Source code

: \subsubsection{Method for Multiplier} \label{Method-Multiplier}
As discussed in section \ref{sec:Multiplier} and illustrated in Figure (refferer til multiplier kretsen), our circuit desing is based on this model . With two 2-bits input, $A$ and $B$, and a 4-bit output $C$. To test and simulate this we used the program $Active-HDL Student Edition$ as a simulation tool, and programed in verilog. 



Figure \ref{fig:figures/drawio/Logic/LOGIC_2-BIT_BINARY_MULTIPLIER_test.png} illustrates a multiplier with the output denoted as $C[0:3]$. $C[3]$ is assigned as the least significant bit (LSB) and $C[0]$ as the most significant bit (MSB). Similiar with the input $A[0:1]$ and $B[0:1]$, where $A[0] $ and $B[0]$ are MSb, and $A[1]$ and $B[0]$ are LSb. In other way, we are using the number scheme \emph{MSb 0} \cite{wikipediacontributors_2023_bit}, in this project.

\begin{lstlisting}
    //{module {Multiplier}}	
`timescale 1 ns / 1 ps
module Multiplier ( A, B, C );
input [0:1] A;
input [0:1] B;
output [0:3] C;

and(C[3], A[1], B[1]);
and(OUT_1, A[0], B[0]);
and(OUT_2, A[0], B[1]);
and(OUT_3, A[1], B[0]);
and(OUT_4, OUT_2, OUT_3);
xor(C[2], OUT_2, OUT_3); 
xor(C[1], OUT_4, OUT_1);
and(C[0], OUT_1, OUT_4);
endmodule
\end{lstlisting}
== == ==
— Exercise prompt —
Beginning with the line that contains "xor(C[1], OUT_4, OUT_1);", write out every line through the end of the entries above, exactly.

— Output of the exercise —
xor(C[1], OUT_4, OUT_1);
and(C[0], OUT_1, OUT_4);
endmodule
\end{lstlisting}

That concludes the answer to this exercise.